(Beginning of RECORDS FOR THIS EXERCISE)

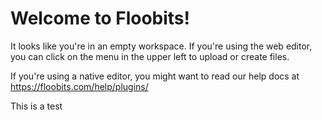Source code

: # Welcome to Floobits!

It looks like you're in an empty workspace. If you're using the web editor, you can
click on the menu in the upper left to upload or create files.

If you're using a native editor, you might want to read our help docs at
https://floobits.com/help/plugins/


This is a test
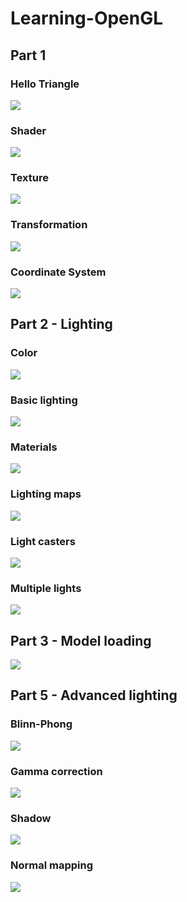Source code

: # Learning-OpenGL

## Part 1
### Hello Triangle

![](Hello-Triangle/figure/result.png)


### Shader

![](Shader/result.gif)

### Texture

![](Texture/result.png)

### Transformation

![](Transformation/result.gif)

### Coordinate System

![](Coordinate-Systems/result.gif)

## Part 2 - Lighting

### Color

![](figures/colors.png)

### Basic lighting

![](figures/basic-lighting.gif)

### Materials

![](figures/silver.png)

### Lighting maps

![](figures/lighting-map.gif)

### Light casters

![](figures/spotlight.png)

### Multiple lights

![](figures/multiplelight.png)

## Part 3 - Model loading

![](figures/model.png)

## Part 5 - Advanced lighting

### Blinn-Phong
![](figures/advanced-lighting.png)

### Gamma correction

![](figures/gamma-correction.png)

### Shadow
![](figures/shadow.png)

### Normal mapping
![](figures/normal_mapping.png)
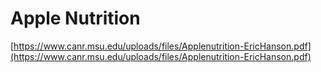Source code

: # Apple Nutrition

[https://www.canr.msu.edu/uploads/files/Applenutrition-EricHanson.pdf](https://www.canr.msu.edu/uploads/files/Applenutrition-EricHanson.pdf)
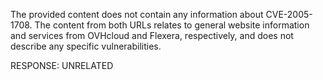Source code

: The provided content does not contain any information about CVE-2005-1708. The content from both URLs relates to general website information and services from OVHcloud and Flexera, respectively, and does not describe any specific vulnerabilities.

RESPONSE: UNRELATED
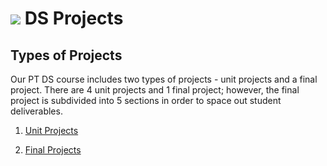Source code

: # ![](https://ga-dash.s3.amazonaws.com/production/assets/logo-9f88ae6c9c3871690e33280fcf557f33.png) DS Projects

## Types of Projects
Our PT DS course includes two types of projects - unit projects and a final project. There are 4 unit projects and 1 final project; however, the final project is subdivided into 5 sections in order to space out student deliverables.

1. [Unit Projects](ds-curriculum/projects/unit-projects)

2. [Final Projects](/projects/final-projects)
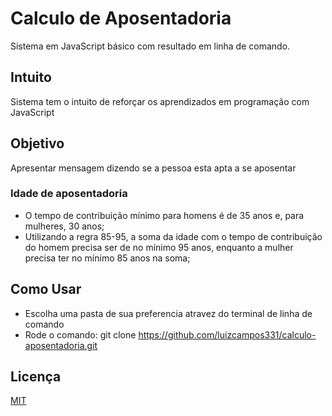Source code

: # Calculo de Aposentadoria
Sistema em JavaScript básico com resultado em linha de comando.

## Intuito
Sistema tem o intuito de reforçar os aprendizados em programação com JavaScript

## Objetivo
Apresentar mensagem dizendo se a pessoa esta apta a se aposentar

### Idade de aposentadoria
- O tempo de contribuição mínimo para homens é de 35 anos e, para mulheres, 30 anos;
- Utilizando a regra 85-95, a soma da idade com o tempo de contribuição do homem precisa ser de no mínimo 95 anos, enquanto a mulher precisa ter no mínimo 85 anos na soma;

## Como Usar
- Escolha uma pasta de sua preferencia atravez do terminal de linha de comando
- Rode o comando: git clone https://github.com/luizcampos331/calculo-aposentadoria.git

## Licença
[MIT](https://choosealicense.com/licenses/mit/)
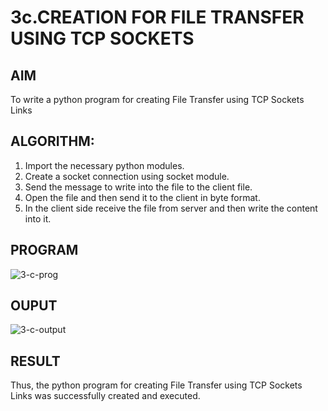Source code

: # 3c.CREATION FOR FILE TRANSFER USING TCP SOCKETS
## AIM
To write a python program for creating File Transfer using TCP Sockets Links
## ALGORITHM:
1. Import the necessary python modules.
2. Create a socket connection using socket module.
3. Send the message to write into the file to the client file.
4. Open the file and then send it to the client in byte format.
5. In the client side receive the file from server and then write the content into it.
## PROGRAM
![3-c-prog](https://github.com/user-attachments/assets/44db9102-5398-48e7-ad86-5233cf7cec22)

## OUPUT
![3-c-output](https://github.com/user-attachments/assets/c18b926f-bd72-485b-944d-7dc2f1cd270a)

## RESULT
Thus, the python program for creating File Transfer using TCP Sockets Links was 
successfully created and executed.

(End of RECORDS FOR THIS EXERCISE)

» TASK DIRECTIONS: Everything in the records except the pictures is to be repeated exactly.

» ANSWER TO THIS TASK:
Source code

: # Welcome to Floobits!

It looks like you're in an empty workspace. If you're using the web editor, you can
click on the menu in the upper left to upload or create files.

If you're using a native editor, you might want to read our help docs at
https://floobits.com/help/plugins/


This is a test
Source code

: # Learning-OpenGL

## Part 1
### Hello Triangle

![](Hello-Triangle/figure/result.png)


### Shader

![](Shader/result.gif)

### Texture

![](Texture/result.png)

### Transformation

![](Transformation/result.gif)

### Coordinate System

![](Coordinate-Systems/result.gif)

## Part 2 - Lighting

### Color

![](figures/colors.png)

### Basic lighting

![](figures/basic-lighting.gif)

### Materials

![](figures/silver.png)

### Lighting maps

![](figures/lighting-map.gif)

### Light casters

![](figures/spotlight.png)

### Multiple lights

![](figures/multiplelight.png)

## Part 3 - Model loading

![](figures/model.png)

## Part 5 - Advanced lighting

### Blinn-Phong
![](figures/advanced-lighting.png)

### Gamma correction

![](figures/gamma-correction.png)

### Shadow
![](figures/shadow.png)

### Normal mapping
![](figures/normal_mapping.png)
Source code

: # Apple Nutrition

[https://www.canr.msu.edu/uploads/files/Applenutrition-EricHanson.pdf](https://www.canr.msu.edu/uploads/files/Applenutrition-EricHanson.pdf)
Source code

: The provided content does not contain any information about CVE-2005-1708. The content from both URLs relates to general website information and services from OVHcloud and Flexera, respectively, and does not describe any specific vulnerabilities.

RESPONSE: UNRELATED
Source code

: # ![](https://ga-dash.s3.amazonaws.com/production/assets/logo-9f88ae6c9c3871690e33280fcf557f33.png) DS Projects

## Types of Projects
Our PT DS course includes two types of projects - unit projects and a final project. There are 4 unit projects and 1 final project; however, the final project is subdivided into 5 sections in order to space out student deliverables.

1. [Unit Projects](ds-curriculum/projects/unit-projects)

2. [Final Projects](/projects/final-projects)
Source code

: # Calculo de Aposentadoria
Sistema em JavaScript básico com resultado em linha de comando.

## Intuito
Sistema tem o intuito de reforçar os aprendizados em programação com JavaScript

## Objetivo
Apresentar mensagem dizendo se a pessoa esta apta a se aposentar

### Idade de aposentadoria
- O tempo de contribuição mínimo para homens é de 35 anos e, para mulheres, 30 anos;
- Utilizando a regra 85-95, a soma da idade com o tempo de contribuição do homem precisa ser de no mínimo 95 anos, enquanto a mulher precisa ter no mínimo 85 anos na soma;

## Como Usar
- Escolha uma pasta de sua preferencia atravez do terminal de linha de comando
- Rode o comando: git clone https://github.com/luizcampos331/calculo-aposentadoria.git

## Licença
[MIT](https://choosealicense.com/licenses/mit/)
Source code

: # 3c.CREATION FOR FILE TRANSFER USING TCP SOCKETS
## AIM
To write a python program for creating File Transfer using TCP Sockets Links
## ALGORITHM:
1. Import the necessary python modules.
2. Create a socket connection using socket module.
3. Send the message to write into the file to the client file.
4. Open the file and then send it to the client in byte format.
5. In the client side receive the file from server and then write the content into it.
## PROGRAM
![3-c-prog](https://github.com/user-attachments/assets/44db9102-5398-48e7-ad86-5233cf7cec22)

## OUPUT
![3-c-output](https://github.com/user-attachments/assets/c18b926f-bd72-485b-944d-7dc2f1cd270a)

## RESULT
Thus, the python program for creating File Transfer using TCP Sockets Links was 
successfully created and executed.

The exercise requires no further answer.